-- Work to complete --
Everything in the entries except the pictures should be copied exactly.

-- Information provided --

--- START ---

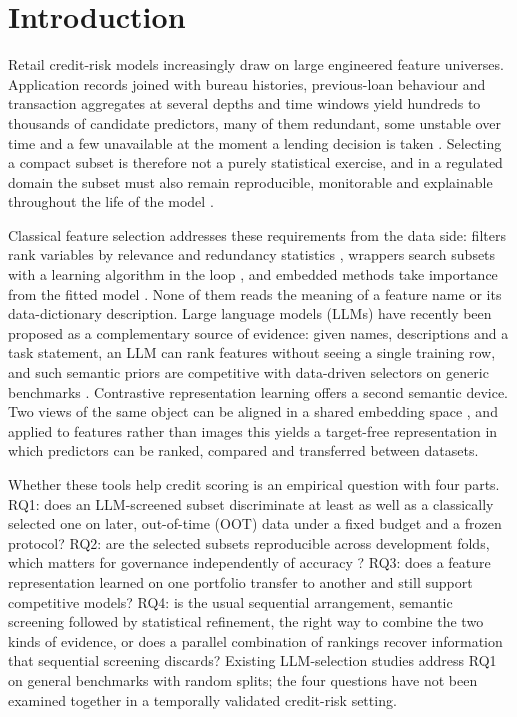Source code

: \documentclass[final,5p,twocolumn]{elsarticle}
\begin{document}

\section{Introduction}
\label{sec:introduction}

Retail credit-risk models increasingly draw on large engineered feature universes. Application records joined with bureau histories, previous-loan behaviour and transaction aggregates at several depths and time windows yield hundreds to thousands of candidate predictors, many of them redundant, some unstable over time and a few unavailable at the moment a lending decision is taken \cite{thomas2002,siddiqi2006}. Selecting a compact subset is therefore not a purely statistical exercise, and in a regulated domain the subset must also remain reproducible, monitorable and explainable throughout the life of the model \cite{lessmann2015,gunnarsson2021,ballegeer2025}.

Classical feature selection addresses these requirements from the data side: filters rank variables by relevance and redundancy statistics \cite{guyon2003,peng2005}, wrappers search subsets with a learning algorithm in the loop \cite{kohavi1997,guyon2002,kursa2010}, and embedded methods take importance from the fitted model \cite{tibshirani1996,lundberg2017}. None of them reads the meaning of a feature name or its data-dictionary description. Large language models (LLMs) have recently been proposed as a complementary source of evidence: given names, descriptions and a task statement, an LLM can rank features without seeing a single training row, and such semantic priors are competitive with data-driven selectors on generic benchmarks \cite{choi2022,jeong2025,li2025sigkdd,zhang2025llmlasso}. Contrastive representation learning offers a second semantic device. Two views of the same object can be aligned in a shared embedding space \cite{radford2021,oord2018}, and applied to features rather than images this yields a target-free representation in which predictors can be ranked, compared and transferred between datasets.

Whether these tools help credit scoring is an empirical question with four parts. RQ1: does an LLM-screened subset discriminate at least as well as a classically selected one on later, out-of-time (OOT) data under a fixed budget and a frozen protocol? RQ2: are the selected subsets reproducible across development folds, which matters for governance independently of accuracy \cite{kalousis2007,nogueira2018}? RQ3: does a feature representation learned on one portfolio transfer to another and still support competitive models? RQ4: is the usual sequential arrangement, semantic screening followed by statistical refinement, the right way to combine the two kinds of evidence, or does a parallel combination of rankings recover information that sequential screening discards? Existing LLM-selection studies address RQ1 on general benchmarks with random splits; the four questions have not been examined together in a temporally validated credit-risk setting.
\end{document}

--- END ---

-- Solution --
Source code

: \documentclass[final,5p,twocolumn]{elsarticle}
\begin{document}

\section{Introduction}
\label{sec:introduction}

Retail credit-risk models increasingly draw on large engineered feature universes. Application records joined with bureau histories, previous-loan behaviour and transaction aggregates at several depths and time windows yield hundreds to thousands of candidate predictors, many of them redundant, some unstable over time and a few unavailable at the moment a lending decision is taken \cite{thomas2002,siddiqi2006}. Selecting a compact subset is therefore not a purely statistical exercise, and in a regulated domain the subset must also remain reproducible, monitorable and explainable throughout the life of the model \cite{lessmann2015,gunnarsson2021,ballegeer2025}.

Classical feature selection addresses these requirements from the data side: filters rank variables by relevance and redundancy statistics \cite{guyon2003,peng2005}, wrappers search subsets with a learning algorithm in the loop \cite{kohavi1997,guyon2002,kursa2010}, and embedded methods take importance from the fitted model \cite{tibshirani1996,lundberg2017}. None of them reads the meaning of a feature name or its data-dictionary description. Large language models (LLMs) have recently been proposed as a complementary source of evidence: given names, descriptions and a task statement, an LLM can rank features without seeing a single training row, and such semantic priors are competitive with data-driven selectors on generic benchmarks \cite{choi2022,jeong2025,li2025sigkdd,zhang2025llmlasso}. Contrastive representation learning offers a second semantic device. Two views of the same object can be aligned in a shared embedding space \cite{radford2021,oord2018}, and applied to features rather than images this yields a target-free representation in which predictors can be ranked, compared and transferred between datasets.

Whether these tools help credit scoring is an empirical question with four parts. RQ1: does an LLM-screened subset discriminate at least as well as a classically selected one on later, out-of-time (OOT) data under a fixed budget and a frozen protocol? RQ2: are the selected subsets reproducible across development folds, which matters for governance independently of accuracy \cite{kalousis2007,nogueira2018}? RQ3: does a feature representation learned on one portfolio transfer to another and still support competitive models? RQ4: is the usual sequential arrangement, semantic screening followed by statistical refinement, the right way to combine the two kinds of evidence, or does a parallel combination of rankings recover information that sequential screening discards? Existing LLM-selection studies address RQ1 on general benchmarks with random splits; the four questions have not been examined together in a temporally validated credit-risk setting.
\end{document}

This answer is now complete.